▶ **What to produce**
Every line of the data below needs to be reproduced exactly.

▶ **Excerpted data**

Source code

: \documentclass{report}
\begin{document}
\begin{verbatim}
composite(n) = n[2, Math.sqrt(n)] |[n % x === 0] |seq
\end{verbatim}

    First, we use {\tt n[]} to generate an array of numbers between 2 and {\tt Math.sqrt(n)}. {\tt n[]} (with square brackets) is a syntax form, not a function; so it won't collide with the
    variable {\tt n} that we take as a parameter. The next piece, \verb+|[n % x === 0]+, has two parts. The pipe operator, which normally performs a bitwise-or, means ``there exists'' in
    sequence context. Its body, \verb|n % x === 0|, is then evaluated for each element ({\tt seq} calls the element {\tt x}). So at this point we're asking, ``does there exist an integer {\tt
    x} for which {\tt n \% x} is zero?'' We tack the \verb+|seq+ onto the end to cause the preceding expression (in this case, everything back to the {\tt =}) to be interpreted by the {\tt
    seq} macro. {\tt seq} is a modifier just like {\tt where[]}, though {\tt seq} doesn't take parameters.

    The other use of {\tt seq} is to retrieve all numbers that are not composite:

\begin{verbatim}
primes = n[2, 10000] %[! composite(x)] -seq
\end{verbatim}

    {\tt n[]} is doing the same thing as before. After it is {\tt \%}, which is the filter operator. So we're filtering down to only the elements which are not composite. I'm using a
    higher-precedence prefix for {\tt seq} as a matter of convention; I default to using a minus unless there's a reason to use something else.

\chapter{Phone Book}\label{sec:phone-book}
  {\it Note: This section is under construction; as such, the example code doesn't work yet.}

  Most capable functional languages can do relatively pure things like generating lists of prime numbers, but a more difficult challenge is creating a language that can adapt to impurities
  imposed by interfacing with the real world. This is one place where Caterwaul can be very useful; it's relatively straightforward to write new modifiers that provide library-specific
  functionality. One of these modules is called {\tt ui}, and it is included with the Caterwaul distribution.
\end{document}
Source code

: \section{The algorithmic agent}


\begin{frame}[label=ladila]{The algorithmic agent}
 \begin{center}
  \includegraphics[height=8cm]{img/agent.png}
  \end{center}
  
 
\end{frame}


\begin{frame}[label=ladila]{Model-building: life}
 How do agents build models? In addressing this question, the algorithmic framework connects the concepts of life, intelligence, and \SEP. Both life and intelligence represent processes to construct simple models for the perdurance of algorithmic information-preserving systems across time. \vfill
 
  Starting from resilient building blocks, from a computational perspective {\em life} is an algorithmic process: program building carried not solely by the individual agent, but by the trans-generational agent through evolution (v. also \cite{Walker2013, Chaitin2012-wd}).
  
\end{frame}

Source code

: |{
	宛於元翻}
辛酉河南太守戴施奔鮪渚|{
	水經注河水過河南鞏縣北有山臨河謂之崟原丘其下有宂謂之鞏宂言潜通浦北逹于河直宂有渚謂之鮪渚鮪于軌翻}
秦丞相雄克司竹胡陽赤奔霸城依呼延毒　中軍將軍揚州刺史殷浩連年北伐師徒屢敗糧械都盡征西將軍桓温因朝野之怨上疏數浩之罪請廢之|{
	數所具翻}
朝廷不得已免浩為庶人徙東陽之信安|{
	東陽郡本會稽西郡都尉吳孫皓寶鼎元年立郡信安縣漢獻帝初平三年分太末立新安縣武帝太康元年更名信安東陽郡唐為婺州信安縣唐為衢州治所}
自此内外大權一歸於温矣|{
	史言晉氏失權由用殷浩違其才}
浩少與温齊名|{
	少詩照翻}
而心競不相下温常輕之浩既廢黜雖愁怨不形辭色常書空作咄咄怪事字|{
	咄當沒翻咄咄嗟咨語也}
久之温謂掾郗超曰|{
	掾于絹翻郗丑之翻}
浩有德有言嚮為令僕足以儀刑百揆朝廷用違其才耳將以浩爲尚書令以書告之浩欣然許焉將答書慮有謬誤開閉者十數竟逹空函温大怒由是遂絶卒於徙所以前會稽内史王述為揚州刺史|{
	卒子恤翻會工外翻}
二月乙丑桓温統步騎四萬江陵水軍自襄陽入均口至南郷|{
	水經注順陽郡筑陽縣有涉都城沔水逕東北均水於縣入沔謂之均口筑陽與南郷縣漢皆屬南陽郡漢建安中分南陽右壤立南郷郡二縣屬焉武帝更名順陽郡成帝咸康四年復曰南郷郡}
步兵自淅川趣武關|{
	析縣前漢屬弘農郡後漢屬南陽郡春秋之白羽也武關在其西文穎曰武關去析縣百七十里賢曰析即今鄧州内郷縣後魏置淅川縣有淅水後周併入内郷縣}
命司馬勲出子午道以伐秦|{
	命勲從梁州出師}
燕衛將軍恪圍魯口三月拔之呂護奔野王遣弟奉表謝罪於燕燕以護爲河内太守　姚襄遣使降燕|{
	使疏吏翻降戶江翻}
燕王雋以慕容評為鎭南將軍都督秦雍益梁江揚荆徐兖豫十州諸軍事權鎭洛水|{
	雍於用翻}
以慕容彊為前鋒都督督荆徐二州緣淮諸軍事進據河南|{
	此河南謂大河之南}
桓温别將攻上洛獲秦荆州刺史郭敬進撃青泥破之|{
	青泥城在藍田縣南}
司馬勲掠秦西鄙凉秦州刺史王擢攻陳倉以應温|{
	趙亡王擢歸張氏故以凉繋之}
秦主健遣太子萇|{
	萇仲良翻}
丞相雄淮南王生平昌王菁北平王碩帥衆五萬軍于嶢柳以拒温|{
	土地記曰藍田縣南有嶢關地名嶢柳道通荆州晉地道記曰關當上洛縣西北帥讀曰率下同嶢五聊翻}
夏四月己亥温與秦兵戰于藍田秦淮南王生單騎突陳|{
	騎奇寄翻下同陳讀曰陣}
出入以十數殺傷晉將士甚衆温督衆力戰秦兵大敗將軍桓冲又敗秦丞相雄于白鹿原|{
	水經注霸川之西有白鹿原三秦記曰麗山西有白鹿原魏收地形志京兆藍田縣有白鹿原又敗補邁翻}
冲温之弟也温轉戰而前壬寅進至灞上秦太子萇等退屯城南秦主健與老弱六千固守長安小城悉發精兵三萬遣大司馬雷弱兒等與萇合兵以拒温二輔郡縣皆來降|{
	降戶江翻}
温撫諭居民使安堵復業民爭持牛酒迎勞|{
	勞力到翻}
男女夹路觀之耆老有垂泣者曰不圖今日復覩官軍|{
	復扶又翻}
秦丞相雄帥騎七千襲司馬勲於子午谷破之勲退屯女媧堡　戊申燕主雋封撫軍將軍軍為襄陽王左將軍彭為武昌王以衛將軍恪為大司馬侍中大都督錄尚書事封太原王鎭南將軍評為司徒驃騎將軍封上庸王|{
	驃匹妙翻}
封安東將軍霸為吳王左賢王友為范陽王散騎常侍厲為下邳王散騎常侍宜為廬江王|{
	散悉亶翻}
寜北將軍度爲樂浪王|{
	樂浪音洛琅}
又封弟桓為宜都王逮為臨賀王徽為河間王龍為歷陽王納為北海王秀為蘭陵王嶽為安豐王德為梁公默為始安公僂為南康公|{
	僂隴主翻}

▶ **Solution for this exercise**
Source code

: \documentclass{report}
\begin{document}
\begin{verbatim}
composite(n) = n[2, Math.sqrt(n)] |[n % x === 0] |seq
\end{verbatim}

    First, we use {\tt n[]} to generate an array of numbers between 2 and {\tt Math.sqrt(n)}. {\tt n[]} (with square brackets) is a syntax form, not a function; so it won't collide with the
    variable {\tt n} that we take as a parameter. The next piece, \verb+|[n % x === 0]+, has two parts. The pipe operator, which normally performs a bitwise-or, means ``there exists'' in
    sequence context. Its body, \verb|n % x === 0|, is then evaluated for each element ({\tt seq} calls the element {\tt x}). So at this point we're asking, ``does there exist an integer {\tt
    x} for which {\tt n \% x} is zero?'' We tack the \verb+|seq+ onto the end to cause the preceding expression (in this case, everything back to the {\tt =}) to be interpreted by the {\tt
    seq} macro. {\tt seq} is a modifier just like {\tt where[]}, though {\tt seq} doesn't take parameters.

    The other use of {\tt seq} is to retrieve all numbers that are not composite:

\begin{verbatim}
primes = n[2, 10000] %[! composite(x)] -seq
\end{verbatim}

    {\tt n[]} is doing the same thing as before. After it is {\tt \%}, which is the filter operator. So we're filtering down to only the elements which are not composite. I'm using a
    higher-precedence prefix for {\tt seq} as a matter of convention; I default to using a minus unless there's a reason to use something else.

\chapter{Phone Book}\label{sec:phone-book}
  {\it Note: This section is under construction; as such, the example code doesn't work yet.}

  Most capable functional languages can do relatively pure things like generating lists of prime numbers, but a more difficult challenge is creating a language that can adapt to impurities
  imposed by interfacing with the real world. This is one place where Caterwaul can be very useful; it's relatively straightforward to write new modifiers that provide library-specific
  functionality. One of these modules is called {\tt ui}, and it is included with the Caterwaul distribution.
\end{document}
Source code

: \section{The algorithmic agent}


\begin{frame}[label=ladila]{The algorithmic agent}
 \begin{center}
  \includegraphics[height=8cm]{img/agent.png}
  \end{center}
  
 
\end{frame}


\begin{frame}[label=ladila]{Model-building: life}
 How do agents build models? In addressing this question, the algorithmic framework connects the concepts of life, intelligence, and \SEP. Both life and intelligence represent processes to construct simple models for the perdurance of algorithmic information-preserving systems across time. \vfill
 
  Starting from resilient building blocks, from a computational perspective {\em life} is an algorithmic process: program building carried not solely by the individual agent, but by the trans-generational agent through evolution (v. also \cite{Walker2013, Chaitin2012-wd}).
  
\end{frame}

Source code

: |{
	宛於元翻}
辛酉河南太守戴施奔鮪渚|{
	水經注河水過河南鞏縣北有山臨河謂之崟原丘其下有宂謂之鞏宂言潜通浦北逹于河直宂有渚謂之鮪渚鮪于軌翻}
秦丞相雄克司竹胡陽赤奔霸城依呼延毒　中軍將軍揚州刺史殷浩連年北伐師徒屢敗糧械都盡征西將軍桓温因朝野之怨上疏數浩之罪請廢之|{
	數所具翻}
朝廷不得已免浩為庶人徙東陽之信安|{
	東陽郡本會稽西郡都尉吳孫皓寶鼎元年立郡信安縣漢獻帝初平三年分太末立新安縣武帝太康元年更名信安東陽郡唐為婺州信安縣唐為衢州治所}
自此内外大權一歸於温矣|{
	史言晉氏失權由用殷浩違其才}
浩少與温齊名|{
	少詩照翻}
而心競不相下温常輕之浩既廢黜雖愁怨不形辭色常書空作咄咄怪事字|{
	咄當沒翻咄咄嗟咨語也}
久之温謂掾郗超曰|{
	掾于絹翻郗丑之翻}
浩有德有言嚮為令僕足以儀刑百揆朝廷用違其才耳將以浩爲尚書令以書告之浩欣然許焉將答書慮有謬誤開閉者十數竟逹空函温大怒由是遂絶卒於徙所以前會稽内史王述為揚州刺史|{
	卒子恤翻會工外翻}
二月乙丑桓温統步騎四萬江陵水軍自襄陽入均口至南郷|{
	水經注順陽郡筑陽縣有涉都城沔水逕東北均水於縣入沔謂之均口筑陽與南郷縣漢皆屬南陽郡漢建安中分南陽右壤立南郷郡二縣屬焉武帝更名順陽郡成帝咸康四年復曰南郷郡}
步兵自淅川趣武關|{
	析縣前漢屬弘農郡後漢屬南陽郡春秋之白羽也武關在其西文穎曰武關去析縣百七十里賢曰析即今鄧州内郷縣後魏置淅川縣有淅水後周併入内郷縣}
命司馬勲出子午道以伐秦|{
	命勲從梁州出師}
燕衛將軍恪圍魯口三月拔之呂護奔野王遣弟奉表謝罪於燕燕以護爲河内太守　姚襄遣使降燕|{
	使疏吏翻降戶江翻}
燕王雋以慕容評為鎭南將軍都督秦雍益梁江揚荆徐兖豫十州諸軍事權鎭洛水|{
	雍於用翻}
以慕容彊為前鋒都督督荆徐二州緣淮諸軍事進據河南|{
	此河南謂大河之南}
桓温别將攻上洛獲秦荆州刺史郭敬進撃青泥破之|{
	青泥城在藍田縣南}
司馬勲掠秦西鄙凉秦州刺史王擢攻陳倉以應温|{
	趙亡王擢歸張氏故以凉繋之}
秦主健遣太子萇|{
	萇仲良翻}
丞相雄淮南王生平昌王菁北平王碩帥衆五萬軍于嶢柳以拒温|{
	土地記曰藍田縣南有嶢關地名嶢柳道通荆州晉地道記曰關當上洛縣西北帥讀曰率下同嶢五聊翻}
夏四月己亥温與秦兵戰于藍田秦淮南王生單騎突陳|{
	騎奇寄翻下同陳讀曰陣}
出入以十數殺傷晉將士甚衆温督衆力戰秦兵大敗將軍桓冲又敗秦丞相雄于白鹿原|{
	水經注霸川之西有白鹿原三秦記曰麗山西有白鹿原魏收地形志京兆藍田縣有白鹿原又敗補邁翻}
冲温之弟也温轉戰而前壬寅進至灞上秦太子萇等退屯城南秦主健與老弱六千固守長安小城悉發精兵三萬遣大司馬雷弱兒等與萇合兵以拒温二輔郡縣皆來降|{
	降戶江翻}
温撫諭居民使安堵復業民爭持牛酒迎勞|{
	勞力到翻}
男女夹路觀之耆老有垂泣者曰不圖今日復覩官軍|{
	復扶又翻}
秦丞相雄帥騎七千襲司馬勲於子午谷破之勲退屯女媧堡　戊申燕主雋封撫軍將軍軍為襄陽王左將軍彭為武昌王以衛將軍恪為大司馬侍中大都督錄尚書事封太原王鎭南將軍評為司徒驃騎將軍封上庸王|{
	驃匹妙翻}
封安東將軍霸為吳王左賢王友為范陽王散騎常侍厲為下邳王散騎常侍宜為廬江王|{
	散悉亶翻}
寜北將軍度爲樂浪王|{
	樂浪音洛琅}
又封弟桓為宜都王逮為臨賀王徽為河間王龍為歷陽王納為北海王秀為蘭陵王嶽為安豐王德為梁公默為始安公僂為南康公|{
	僂隴主翻}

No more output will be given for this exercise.